[Start of section]

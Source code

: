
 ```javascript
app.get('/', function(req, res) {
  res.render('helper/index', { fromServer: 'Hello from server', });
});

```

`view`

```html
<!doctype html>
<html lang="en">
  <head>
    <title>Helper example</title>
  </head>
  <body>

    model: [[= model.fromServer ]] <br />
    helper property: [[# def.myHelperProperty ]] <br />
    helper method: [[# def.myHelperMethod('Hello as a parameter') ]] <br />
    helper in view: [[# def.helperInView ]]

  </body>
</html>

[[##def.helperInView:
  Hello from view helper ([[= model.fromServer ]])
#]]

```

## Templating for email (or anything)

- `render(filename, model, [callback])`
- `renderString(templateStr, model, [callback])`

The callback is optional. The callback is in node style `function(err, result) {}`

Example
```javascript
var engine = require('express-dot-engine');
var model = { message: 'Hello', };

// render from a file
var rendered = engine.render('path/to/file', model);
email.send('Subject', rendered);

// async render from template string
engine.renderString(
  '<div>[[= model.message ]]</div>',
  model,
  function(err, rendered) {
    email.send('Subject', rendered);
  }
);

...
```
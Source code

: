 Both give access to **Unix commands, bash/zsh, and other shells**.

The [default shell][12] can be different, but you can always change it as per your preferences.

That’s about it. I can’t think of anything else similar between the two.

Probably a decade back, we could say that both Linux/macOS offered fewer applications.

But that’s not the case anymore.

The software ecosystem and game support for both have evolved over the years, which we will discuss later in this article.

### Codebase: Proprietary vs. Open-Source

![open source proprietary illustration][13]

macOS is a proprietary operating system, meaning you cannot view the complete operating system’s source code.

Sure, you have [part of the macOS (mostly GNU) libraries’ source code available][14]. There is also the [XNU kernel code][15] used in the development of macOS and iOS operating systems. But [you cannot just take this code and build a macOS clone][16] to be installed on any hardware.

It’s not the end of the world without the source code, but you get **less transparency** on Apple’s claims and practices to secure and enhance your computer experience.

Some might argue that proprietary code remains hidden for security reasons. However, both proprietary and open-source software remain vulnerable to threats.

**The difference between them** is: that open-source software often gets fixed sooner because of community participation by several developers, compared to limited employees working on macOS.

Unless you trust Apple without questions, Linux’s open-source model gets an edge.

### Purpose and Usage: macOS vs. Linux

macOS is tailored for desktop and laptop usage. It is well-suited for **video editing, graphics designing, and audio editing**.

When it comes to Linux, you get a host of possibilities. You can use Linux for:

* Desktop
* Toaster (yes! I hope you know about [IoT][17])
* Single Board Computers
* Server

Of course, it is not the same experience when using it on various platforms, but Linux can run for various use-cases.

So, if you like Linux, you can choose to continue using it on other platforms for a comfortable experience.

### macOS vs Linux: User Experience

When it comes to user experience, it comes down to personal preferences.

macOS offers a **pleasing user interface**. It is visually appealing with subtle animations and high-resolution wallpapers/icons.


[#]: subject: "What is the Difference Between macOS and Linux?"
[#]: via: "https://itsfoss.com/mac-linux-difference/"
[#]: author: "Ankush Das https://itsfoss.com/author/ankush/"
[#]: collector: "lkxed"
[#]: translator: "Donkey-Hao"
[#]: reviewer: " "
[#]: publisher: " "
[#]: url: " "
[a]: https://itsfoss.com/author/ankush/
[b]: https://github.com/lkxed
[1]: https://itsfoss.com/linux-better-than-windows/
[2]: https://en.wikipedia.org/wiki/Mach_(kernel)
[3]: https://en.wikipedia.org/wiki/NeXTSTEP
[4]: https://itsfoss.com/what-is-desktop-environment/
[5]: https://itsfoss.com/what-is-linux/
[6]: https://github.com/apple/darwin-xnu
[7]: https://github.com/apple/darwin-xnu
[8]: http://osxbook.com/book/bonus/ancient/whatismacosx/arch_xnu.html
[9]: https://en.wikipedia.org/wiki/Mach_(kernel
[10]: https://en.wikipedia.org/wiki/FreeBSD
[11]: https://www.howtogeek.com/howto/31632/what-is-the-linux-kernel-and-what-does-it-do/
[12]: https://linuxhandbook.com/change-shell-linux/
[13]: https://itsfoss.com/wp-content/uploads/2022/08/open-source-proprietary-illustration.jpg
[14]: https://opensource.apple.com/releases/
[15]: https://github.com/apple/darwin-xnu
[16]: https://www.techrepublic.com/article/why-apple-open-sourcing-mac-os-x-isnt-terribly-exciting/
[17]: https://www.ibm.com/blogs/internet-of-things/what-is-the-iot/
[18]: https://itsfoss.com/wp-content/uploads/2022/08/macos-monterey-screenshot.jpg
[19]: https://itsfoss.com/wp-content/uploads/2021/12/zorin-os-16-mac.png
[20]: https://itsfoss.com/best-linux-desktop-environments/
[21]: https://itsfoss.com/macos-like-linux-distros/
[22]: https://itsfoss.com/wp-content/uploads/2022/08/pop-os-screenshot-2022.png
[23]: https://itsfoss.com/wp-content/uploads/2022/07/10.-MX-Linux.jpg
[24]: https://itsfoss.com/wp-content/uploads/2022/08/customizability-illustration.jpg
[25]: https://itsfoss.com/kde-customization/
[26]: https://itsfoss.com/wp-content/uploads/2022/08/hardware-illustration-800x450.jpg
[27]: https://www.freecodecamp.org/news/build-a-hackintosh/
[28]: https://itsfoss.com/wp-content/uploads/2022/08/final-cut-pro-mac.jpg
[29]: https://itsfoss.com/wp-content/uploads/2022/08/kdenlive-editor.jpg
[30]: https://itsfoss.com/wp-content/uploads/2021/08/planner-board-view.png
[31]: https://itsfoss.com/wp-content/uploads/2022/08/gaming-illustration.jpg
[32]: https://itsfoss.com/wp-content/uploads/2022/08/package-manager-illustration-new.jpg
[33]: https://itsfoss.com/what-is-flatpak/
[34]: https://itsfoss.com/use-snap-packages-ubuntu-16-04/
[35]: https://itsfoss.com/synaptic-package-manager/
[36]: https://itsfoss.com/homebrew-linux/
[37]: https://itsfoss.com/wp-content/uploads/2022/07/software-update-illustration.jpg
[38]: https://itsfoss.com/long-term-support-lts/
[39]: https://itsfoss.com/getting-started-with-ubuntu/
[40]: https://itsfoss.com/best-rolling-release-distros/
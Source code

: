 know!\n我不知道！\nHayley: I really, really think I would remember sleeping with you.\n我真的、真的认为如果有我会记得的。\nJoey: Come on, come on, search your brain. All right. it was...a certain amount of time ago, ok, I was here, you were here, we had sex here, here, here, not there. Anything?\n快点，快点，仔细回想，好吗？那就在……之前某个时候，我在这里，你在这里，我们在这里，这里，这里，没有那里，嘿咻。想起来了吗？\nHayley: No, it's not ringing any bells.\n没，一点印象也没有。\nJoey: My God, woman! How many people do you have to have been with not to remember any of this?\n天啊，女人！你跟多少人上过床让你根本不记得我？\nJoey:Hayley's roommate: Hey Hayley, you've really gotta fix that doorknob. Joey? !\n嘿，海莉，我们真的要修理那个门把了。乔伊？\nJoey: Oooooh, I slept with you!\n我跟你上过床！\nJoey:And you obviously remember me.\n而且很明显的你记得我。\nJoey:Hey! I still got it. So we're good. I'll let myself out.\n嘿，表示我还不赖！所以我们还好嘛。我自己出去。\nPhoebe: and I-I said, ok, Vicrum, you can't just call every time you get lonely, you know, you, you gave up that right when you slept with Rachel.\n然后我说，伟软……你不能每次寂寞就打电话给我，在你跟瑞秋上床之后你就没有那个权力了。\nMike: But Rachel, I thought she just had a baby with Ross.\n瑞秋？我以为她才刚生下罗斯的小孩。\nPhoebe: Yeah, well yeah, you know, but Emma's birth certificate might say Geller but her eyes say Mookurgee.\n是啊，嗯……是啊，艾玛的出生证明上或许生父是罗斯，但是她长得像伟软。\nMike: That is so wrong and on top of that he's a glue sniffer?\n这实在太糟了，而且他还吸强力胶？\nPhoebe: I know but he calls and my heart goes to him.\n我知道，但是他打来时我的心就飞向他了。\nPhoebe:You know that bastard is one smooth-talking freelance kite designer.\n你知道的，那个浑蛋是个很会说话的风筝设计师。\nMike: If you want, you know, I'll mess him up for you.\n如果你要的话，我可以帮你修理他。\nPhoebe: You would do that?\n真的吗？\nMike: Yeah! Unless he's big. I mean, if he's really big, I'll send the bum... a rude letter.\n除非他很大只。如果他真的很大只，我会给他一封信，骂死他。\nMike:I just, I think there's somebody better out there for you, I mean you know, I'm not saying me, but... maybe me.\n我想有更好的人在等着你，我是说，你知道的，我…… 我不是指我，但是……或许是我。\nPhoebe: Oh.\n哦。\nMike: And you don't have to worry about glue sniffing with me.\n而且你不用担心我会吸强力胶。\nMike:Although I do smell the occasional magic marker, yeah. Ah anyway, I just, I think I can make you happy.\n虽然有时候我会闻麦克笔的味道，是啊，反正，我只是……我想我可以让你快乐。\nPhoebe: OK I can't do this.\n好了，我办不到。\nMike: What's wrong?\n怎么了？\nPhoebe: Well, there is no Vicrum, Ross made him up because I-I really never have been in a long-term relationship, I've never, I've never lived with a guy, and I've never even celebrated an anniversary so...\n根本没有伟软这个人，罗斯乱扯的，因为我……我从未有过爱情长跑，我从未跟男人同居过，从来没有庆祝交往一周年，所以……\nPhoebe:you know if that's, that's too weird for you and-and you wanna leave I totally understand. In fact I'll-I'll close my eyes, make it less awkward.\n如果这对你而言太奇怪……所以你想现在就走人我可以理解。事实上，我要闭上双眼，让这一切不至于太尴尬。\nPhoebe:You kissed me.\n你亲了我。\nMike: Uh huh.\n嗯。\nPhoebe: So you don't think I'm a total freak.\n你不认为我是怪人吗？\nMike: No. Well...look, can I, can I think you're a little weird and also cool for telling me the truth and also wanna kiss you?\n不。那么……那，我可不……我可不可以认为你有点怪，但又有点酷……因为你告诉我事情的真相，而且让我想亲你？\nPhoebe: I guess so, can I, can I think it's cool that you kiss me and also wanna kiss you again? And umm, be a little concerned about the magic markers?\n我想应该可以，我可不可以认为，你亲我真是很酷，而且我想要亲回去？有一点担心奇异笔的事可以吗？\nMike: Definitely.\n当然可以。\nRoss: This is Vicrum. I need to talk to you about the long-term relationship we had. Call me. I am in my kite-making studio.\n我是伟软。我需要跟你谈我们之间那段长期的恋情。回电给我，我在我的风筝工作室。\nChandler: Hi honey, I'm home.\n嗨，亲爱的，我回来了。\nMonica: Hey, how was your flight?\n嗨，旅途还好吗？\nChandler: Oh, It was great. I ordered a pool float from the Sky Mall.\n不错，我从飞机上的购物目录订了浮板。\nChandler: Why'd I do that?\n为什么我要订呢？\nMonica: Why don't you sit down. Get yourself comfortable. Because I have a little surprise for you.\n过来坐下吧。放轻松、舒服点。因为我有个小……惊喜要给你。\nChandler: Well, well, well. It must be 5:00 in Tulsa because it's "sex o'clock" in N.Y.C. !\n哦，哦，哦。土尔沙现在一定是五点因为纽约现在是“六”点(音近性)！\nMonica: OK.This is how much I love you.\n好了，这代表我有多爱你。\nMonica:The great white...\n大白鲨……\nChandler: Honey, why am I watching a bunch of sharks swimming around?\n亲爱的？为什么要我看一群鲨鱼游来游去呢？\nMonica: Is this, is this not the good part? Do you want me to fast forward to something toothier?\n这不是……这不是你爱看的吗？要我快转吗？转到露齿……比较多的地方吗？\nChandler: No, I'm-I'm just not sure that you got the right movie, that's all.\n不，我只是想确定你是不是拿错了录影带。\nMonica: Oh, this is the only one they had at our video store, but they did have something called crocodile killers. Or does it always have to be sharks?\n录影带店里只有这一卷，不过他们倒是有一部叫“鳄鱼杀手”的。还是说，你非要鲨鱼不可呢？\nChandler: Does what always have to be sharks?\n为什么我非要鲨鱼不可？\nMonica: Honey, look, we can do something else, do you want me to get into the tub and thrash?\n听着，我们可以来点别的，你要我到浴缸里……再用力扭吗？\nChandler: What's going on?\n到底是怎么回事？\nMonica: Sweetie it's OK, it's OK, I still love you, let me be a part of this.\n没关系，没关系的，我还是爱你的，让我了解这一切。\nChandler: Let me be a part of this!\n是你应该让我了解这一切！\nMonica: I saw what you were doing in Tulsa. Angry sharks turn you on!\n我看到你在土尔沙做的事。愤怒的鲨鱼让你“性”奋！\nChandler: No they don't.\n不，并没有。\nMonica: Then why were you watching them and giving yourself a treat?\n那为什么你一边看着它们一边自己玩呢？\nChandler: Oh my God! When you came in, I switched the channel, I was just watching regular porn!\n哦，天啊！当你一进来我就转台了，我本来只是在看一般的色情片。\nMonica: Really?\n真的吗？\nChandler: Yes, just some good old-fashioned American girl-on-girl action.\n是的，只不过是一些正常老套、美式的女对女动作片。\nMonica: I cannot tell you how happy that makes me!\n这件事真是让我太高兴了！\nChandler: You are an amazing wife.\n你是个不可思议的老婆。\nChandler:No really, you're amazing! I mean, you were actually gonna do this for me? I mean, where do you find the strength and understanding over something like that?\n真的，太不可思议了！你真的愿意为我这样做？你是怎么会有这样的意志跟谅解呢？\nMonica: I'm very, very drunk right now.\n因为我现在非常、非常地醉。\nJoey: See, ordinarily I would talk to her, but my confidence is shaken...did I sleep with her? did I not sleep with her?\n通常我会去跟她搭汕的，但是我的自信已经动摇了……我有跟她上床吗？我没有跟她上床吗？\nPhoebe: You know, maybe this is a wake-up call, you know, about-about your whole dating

[End of section]

__What you need to do__:
This exercise requires the lines of the entries containing the string "manager".

__Result__:
[32]: https://itsfoss.com/wp-content/uploads/2022/08/package-manager-illustration-new.jpg
[35]: https://itsfoss.com/synaptic-package-manager/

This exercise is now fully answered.